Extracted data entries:
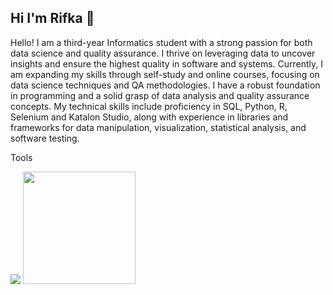 ## Hi I'm Rifka 👋
Hello! I am a third-year Informatics student with a strong passion for both data science and quality assurance. I thrive on leveraging data to uncover insights and ensure the highest quality in software and systems. Currently, I am expanding my skills through self-study and online courses, focusing on data science techniques and QA methodologies. I have a robust foundation in programming and a solid grasp of data analysis and quality assurance concepts. My technical skills include proficiency in SQL, Python, R, Selenium and Katalon Studio, along with experience in libraries and frameworks for data manipulation, visualization, statistical analysis, and software testing.

Tools
<p>
    <img src="https://github-readme-stats.vercel.app/api?username=namaAnda&hide=contribs,prs&show_icons=true&hide_border=true&title_color=000" />
    <img src="https://github-readme-stats.vercel.app/api/top-langs/?username=namaAnda&layout=compact" height=180 />
</p>

<!--
**ririfka08/ririfka08** is a ✨ _special_ ✨ repository because its `README.md` (this file) appears on your GitHub profile.

Here are some ideas to get you started:

- 🔭 I’m currently working on ...
- 🌱 I’m currently learning ...
- 👯 I’m looking to collaborate on ...
- 🤔 I’m looking for help with ...
- 💬 Ask me about ...
- 📫 How to reach me: ...
- 😄 Pronouns: ...
- ⚡ Fun fact: ...
-->
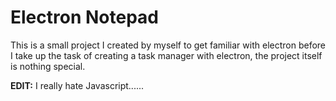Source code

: # Electron Notepad

This is a small project I created by myself to get familiar with electron before I take up the task of creating a task manager with electron, the project itself is nothing special.

<b>EDIT:</b> I really hate Javascript......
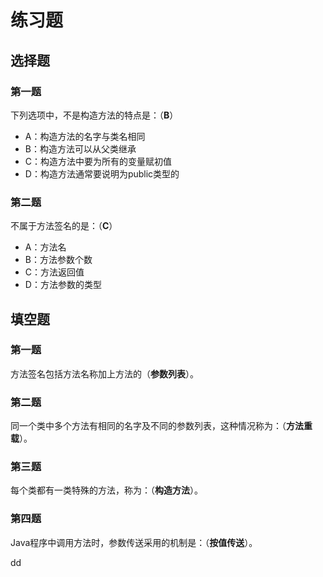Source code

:练习题
================================================================================
## 选择题

### 第一题
下列选项中，不是构造方法的特点是：（**B**）
+ A：构造方法的名字与类名相同
+ B：构造方法可以从父类继承
+ C：构造方法中要为所有的变量赋初值
+ D：构造方法通常要说明为public类型的

### 第二题
不属于方法签名的是：（**C**）
+ A：方法名
+ B：方法参数个数
+ C：方法返回值
+ D：方法参数的类型

## 填空题

### 第一题  
方法签名包括方法名称加上方法的（**参数列表**）。

### 第二题
同一个类中多个方法有相同的名字及不同的参数列表，这种情况称为：（**方法重载**）。

### 第三题  
每个类都有一类特殊的方法，称为：（**构造方法**）。

### 第四题
Java程序中调用方法时，参数传送采用的机制是：（**按值传送**）。






































dd
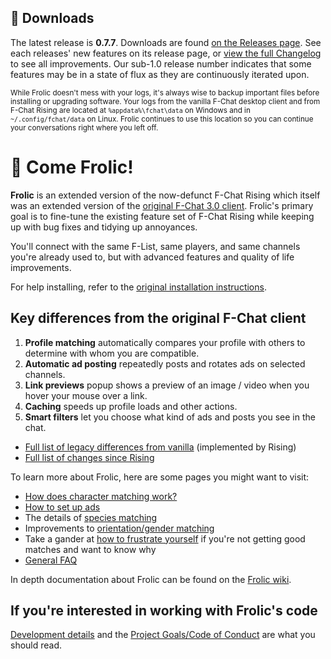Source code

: ## 💾 Downloads
The latest release is **0.7.7**. Downloads are found [on the Releases page](https://github.com/Frolic-chat/Frolic/releases). See each releases' new features on its release page, or [view the full Changelog](https://frolic-chat.github.io/wiki/development/CHANGELOG.html) to see all improvements. Our sub-1.0 release number indicates that some features may be in a state of flux as they are continuously iterated upon.

<small>While Frolic doesn't mess with your logs, it's always wise to backup important files before installing or upgrading software. Your logs from the vanilla F-Chat desktop client and from F-Chat Rising are located at `%appdata%\fchat\data` on Windows and in `~/.config/fchat/data` on Linux. Frolic continues to use this location so you can continue your conversations right where you left off.</small>


# 🌺 Come Frolic!
**Frolic** is an extended version of the now-defunct F-Chat Rising which itself was an extended version of the [original F-Chat 3.0 client](https://wiki.f-list.net/F-Chat_3.0). Frolic's primary goal is to fine-tune the existing feature set of F-Chat Rising while keeping up with bug fixes and tidying up annoyances.

You'll connect with the same F-List, same players, and same channels you're already used to, but with advanced features and quality of life improvements.

For help installing, refer to the [original installation instructions](https://wiki.f-list.net/F-Chat_3.0/Installation).

## Key differences from the original F-Chat client

1. **Profile matching** automatically compares your profile with others to determine with whom you are compatible.
1. **Automatic ad posting** repeatedly posts and rotates ads on selected channels.
1. **Link previews** popup shows a preview of an image / video when you hover your mouse over a link.
1. **Caching** speeds up profile loads and other actions.
1. **Smart filters** let you choose what kind of ads and posts you see in the chat.
* [Full list of legacy differences from vanilla](https://frolic-chat.github.io/wiki/features/features-legacy.html) (implemented by Rising)
* [Full list of changes since Rising](https://frolic-chat.github.io/wiki/development/CHANGELOG.html)

To learn more about Frolic, here are some pages you might want to visit:
* [How does character matching work?](https://frolic-chat.github.io/wiki/features/how-to-match.html)
* [How to set up ads](https://frolic-chat.github.io/wiki/features/how-to-ads.html)
* The details of [species matching](https://frolic-chat.github.io/wiki/features/species-matching.html)
* Improvements to [orientation/gender matching](https://frolic-chat.github.io/wiki/features/orientation.html)
* Take a gander at [how to frustrate yourself](https://frolic-chat.github.io/wiki/features/how-to-not-match.html) if you're not getting good matches and want to know why
* [General FAQ](https://frolic-chat.github.io/wiki/FAQ.html)

In depth documentation about Frolic can be found on the [Frolic wiki](https://frolic-chat.github.io/wiki.html).

## If you're interested in working with Frolic's code
[Development details](https://frolic-chat.github.io/wiki/development/development.html) and the [Project Goals/Code of Conduct](https://frolic-chat.github.io/wiki/development/CODE_OF_CONDUCT.html) are what you should read.
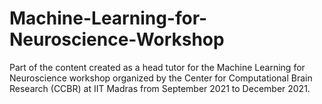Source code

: # Machine-Learning-for-Neuroscience-Workshop
Part of the content created as a head tutor for the Machine Learning for Neuroscience workshop organized by the Center for Computational Brain Research (CCBR) at IIT Madras from September 2021 to December 2021.
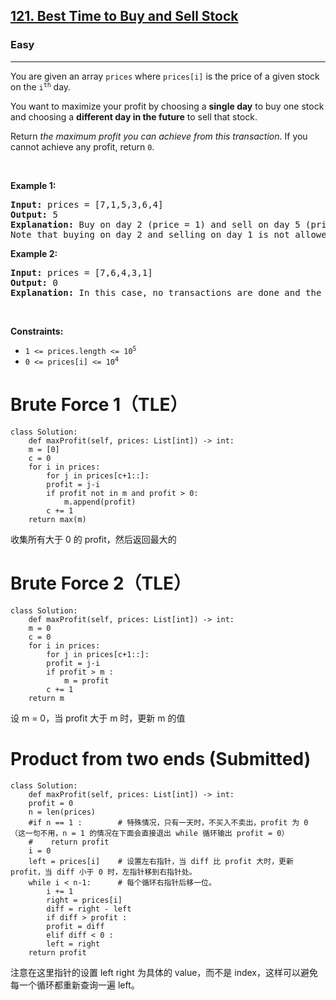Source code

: <h2><a href="https://leetcode.com/problems/best-time-to-buy-and-sell-stock/">121. Best Time to Buy and Sell Stock</a></h2><h3>Easy</h3><hr><div><p>You are given an array <code>prices</code> where <code>prices[i]</code> is the price of a given stock on the <code>i<sup>th</sup></code> day.</p>

<p>You want to maximize your profit by choosing a <strong>single day</strong> to buy one stock and choosing a <strong>different day in the future</strong> to sell that stock.</p>

<p>Return <em>the maximum profit you can achieve from this transaction</em>. If you cannot achieve any profit, return <code>0</code>.</p>

<p>&nbsp;</p>
<p><strong>Example 1:</strong></p>

<pre><strong>Input:</strong> prices = [7,1,5,3,6,4]
<strong>Output:</strong> 5
<strong>Explanation:</strong> Buy on day 2 (price = 1) and sell on day 5 (price = 6), profit = 6-1 = 5.
Note that buying on day 2 and selling on day 1 is not allowed because you must buy before you sell.
</pre>

<p><strong>Example 2:</strong></p>

<pre><strong>Input:</strong> prices = [7,6,4,3,1]
<strong>Output:</strong> 0
<strong>Explanation:</strong> In this case, no transactions are done and the max profit = 0.
</pre>

<p>&nbsp;</p>
<p><strong>Constraints:</strong></p>

<ul>
	<li><code>1 &lt;= prices.length &lt;= 10<sup>5</sup></code></li>
	<li><code>0 &lt;= prices[i] &lt;= 10<sup>4</sup></code></li>
</ul>
</div>

# Brute Force 1（TLE）
	class Solution:
	    def maxProfit(self, prices: List[int]) -> int:
		m = [0]
		c = 0
		for i in prices:
		    for j in prices[c+1::]:
			profit = j-i
			if profit not in m and profit > 0:
			    m.append(profit)
		    c += 1
		return max(m)
		
收集所有大于 0 的 profit，然后返回最大的
	
# Brute Force 2（TLE）
	class Solution:
	    def maxProfit(self, prices: List[int]) -> int:
		m = 0
		c = 0
		for i in prices:
		    for j in prices[c+1::]:
			profit = j-i
			if profit > m :
			    m = profit
		    c += 1
		return m
		
设 m = 0，当 profit 大于 m 时，更新 m 的值

# Product from two ends (Submitted)
	class Solution:
	    def maxProfit(self, prices: List[int]) -> int:
		profit = 0
		n = len(prices)
		#if n == 1 :		# 特殊情况，只有一天时，不买入不卖出，profit 为 0 （这一句不用，n = 1 的情况在下面会直接退出 while 循环输出 profit = 0）
		#    return profit
		i = 0
		left = prices[i] 	# 设置左右指针，当 diff 比 profit 大时，更新 profit，当 diff 小于 0 时，左指针移到右指针处。
		while i < n-1:		# 每个循环右指针后移一位。
		    i += 1
		    right = prices[i]
		    diff = right - left
		    if diff > profit :
			profit = diff
		    elif diff < 0 :
			left = right
		return profit
注意在这里指针的设置 left right 为具体的 value，而不是 index，这样可以避免每一个循环都重新查询一遍 left。


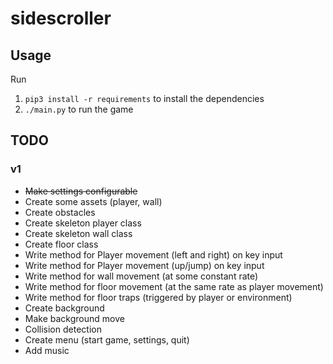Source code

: # sidescroller


## Usage


Run

1. `pip3 install -r requirements` to install the dependencies
2. `./main.py` to run the game

## TODO


### v1

- ~~Make settings configurable~~
- Create some assets (player, wall)
- Create obstacles
- Create skeleton player class
- Create skeleton wall class
- Create floor class
- Write method for Player movement (left and right) on key input
- Write method for Player movement (up/jump) on key input
- Write method for wall movement (at some constant rate)
- Write method for floor movement (at the same rate as player movement)
- Write method for floor traps (triggered by player or environment)
- Create background
- Make background move
- Collision detection
- Create menu (start game, settings, quit)
- Add music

Task to carry out:
Copy out each line in the preceding records that contains "stats".

Result of the task:
    <img src="https://github-readme-stats.vercel.app/api?username=namaAnda&hide=contribs,prs&show_icons=true&hide_border=true&title_color=000" />
    <img src="https://github-readme-stats.vercel.app/api/top-langs/?username=namaAnda&layout=compact" height=180 />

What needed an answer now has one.